Task directions |
Take the material below and output exactly the run of lines from the one containing "scaling with time" down to the one containing "2019 election", with both included.

Records for processing |
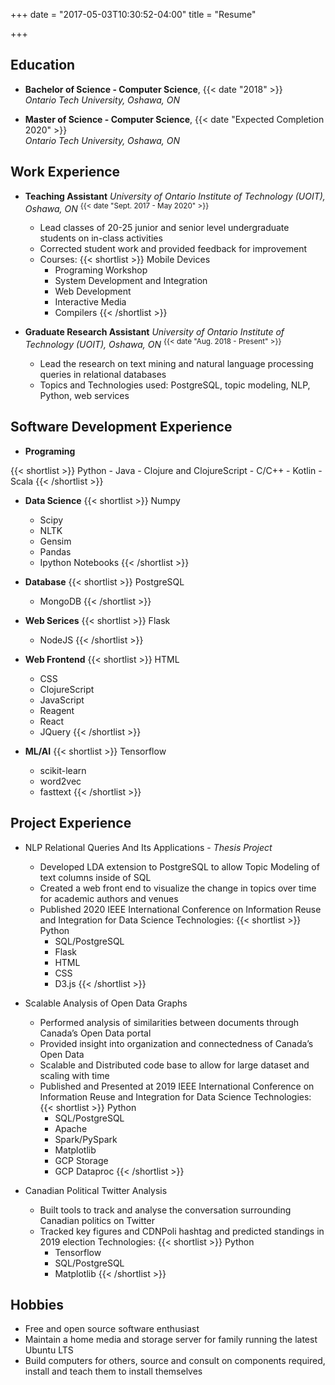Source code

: +++
date = "2017-05-03T10:30:52-04:00"
title = "Resume"

+++

Education
---------
* **Bachelor of Science - Computer Science**,				{{< date "2018" >}}
<br>*Ontario Tech University, Oshawa, ON* 

* **Master of Science - Computer Science**,
	{{< date "Expected Completion 2020" >}}
<br>*Ontario Tech University, Oshawa, ON*

Work Experience		
--------------------
* **Teaching Assistant**
*University of Ontario Institute of Technology (UOIT), Oshawa, ON* 
<sup>{{< date "Sept. 2017 - May 2020" >}}</sup>
	- Lead classes of 20-25 junior and senior level undergraduate
		students on in-class activities
	- Corrected student work and provided feedback for improvement
	- Courses:
	{{< shortlist >}}
		  Mobile Devices
		- Programing Workshop
		- System Development and Integration
		- Web Development
		- Interactive Media
		- Compilers
	{{< /shortlist >}}

* **Graduate Research Assistant**
*University of Ontario Institute of Technology (UOIT), Oshawa, ON* 
<sup>{{< date "Aug. 2018 - Present" >}}</sup>
	- Lead the research on text mining and natural language processing
	queries in relational databases
	- Topics and Technologies used: PostgreSQL, topic modeling, NLP,
	Python, web services

Software Development Experience
--------------
*	**Programing**

{{< shortlist >}}
		Python
	- Java 
	- Clojure and ClojureScript
	- C/C++
	- Kotlin
	- Scala
{{< /shortlist >}}

* **Data Science**
{{< shortlist >}}
		Numpy
	- Scipy
	- NLTK
	- Gensim
	- Pandas
	- Ipython Notebooks
{{< /shortlist >}}

* **Database**
{{< shortlist >}}
		PostgreSQL
	- MongoDB
{{< /shortlist >}}

* **Web Serices**
{{< shortlist >}}
		Flask
	- NodeJS
{{< /shortlist >}}

* **Web Frontend**
{{< shortlist >}}
		HTML
	- CSS
	- ClojureScript
	- JavaScript
	- Reagent
	- React
	- JQuery
{{< /shortlist >}}

* **ML/AI**
{{< shortlist >}}
		Tensorflow
	- scikit-learn
	- word2vec
	- fasttext
{{< /shortlist >}}


Project Experience
------------------
* NLP Relational Queries And Its Applications - *Thesis Project*
	- Developed LDA extension to PostgreSQL to allow Topic Modeling of
		text columns inside of SQL
	- Created a web front end to visualize the change in topics over time for
		academic authors and venues
	- Published 2020 IEEE International Conference on Information Reuse
		and Integration for Data Science
	Technologies: 
	{{< shortlist >}}
			Python 
		- SQL/PostgreSQL 
		- Flask
		- HTML
		- CSS
		- D3.js
	{{< /shortlist >}}


* Scalable Analysis of Open Data Graphs
	- Performed analysis of similarities between documents through
		Canada’s Open Data portal
	- Provided insight into organization and connectedness of Canada’s
		Open Data
	- Scalable and Distributed code base to allow for large dataset and
		scaling with time
	- Published and Presented at 2019 IEEE International Conference on
		Information Reuse and Integration for Data Science
	Technologies:
	{{< shortlist >}}
			Python
		- SQL/PostgreSQL
		- Apache
		- Spark/PySpark
		- Matplotlib
		- GCP Storage
		- GCP Dataproc
	{{< /shortlist >}}


* Canadian Political Twitter Analysis
	- Built tools to track and analyse the conversation surrounding
		Canadian politics on Twitter
	- Tracked key figures and CDNPoli hashtag and predicted standings in
		2019 election
	Technologies:
	{{< shortlist >}}
			Python
		- Tensorflow
		- SQL/PostgreSQL
		- Matplotlib
	{{< /shortlist >}}


Hobbies
-------

* Free and open source software enthusiast
* Maintain a home media and storage server for family running the latest
	Ubuntu LTS
* Build computers for others, source and consult on components required,
	install and teach them to install themselves
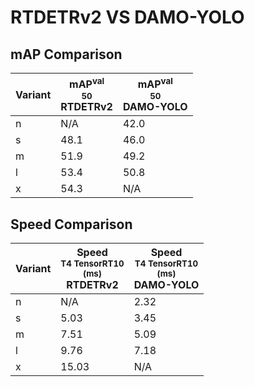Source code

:---
---

# RTDETRv2 VS DAMO-YOLO

## mAP Comparison

| **Variant** | <center><span style='width: 400px;'>**mAP<sup>val<br>50**<br>**RTDETRv2**</span></center> | <center><span style='width: 400px;'>**mAP<sup>val<br>50**<br>**DAMO-YOLO**</span></center> |
| ----------- | ----------------------------------------------------------------------------------------- | ------------------------------------------------------------------------------------------ |
| n           | N/A                                                                                       | 42.0                                                                                       |
| s           | 48.1                                                                                      | 46.0                                                                                       |
| m           | 51.9                                                                                      | 49.2                                                                                       |
| l           | 53.4                                                                                      | 50.8                                                                                       |
| x           | 54.3                                                                                      | N/A                                                                                        |

## Speed Comparison

| **Variant** | <center><span style='width: 200px;'>**Speed**<br><sup>T4 TensorRT10<br>(ms)</sup><br>**RTDETRv2**</span></center> | <center><span style='width: 200px;'>**Speed**<br><sup>T4 TensorRT10<br>(ms)</sup><br>**DAMO-YOLO**</span></center> |
| ----------- | ----------------------------------------------------------------------------------------------------------------- | ------------------------------------------------------------------------------------------------------------------ |
| n           | N/A                                                                                                               | 2.32                                                                                                               |
| s           | 5.03                                                                                                              | 3.45                                                                                                               |
| m           | 7.51                                                                                                              | 5.09                                                                                                               |
| l           | 9.76                                                                                                              | 7.18                                                                                                               |
| x           | 15.03                                                                                                             | N/A                                                                                                                |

Exercise response |
		scaling with time
	- Published and Presented at 2019 IEEE International Conference on
		Information Reuse and Integration for Data Science
	Technologies:
	{{< shortlist >}}
			Python
		- SQL/PostgreSQL
		- Apache
		- Spark/PySpark
		- Matplotlib
		- GCP Storage
		- GCP Dataproc
	{{< /shortlist >}}


* Canadian Political Twitter Analysis
	- Built tools to track and analyse the conversation surrounding
		Canadian politics on Twitter
	- Tracked key figures and CDNPoli hashtag and predicted standings in
		2019 election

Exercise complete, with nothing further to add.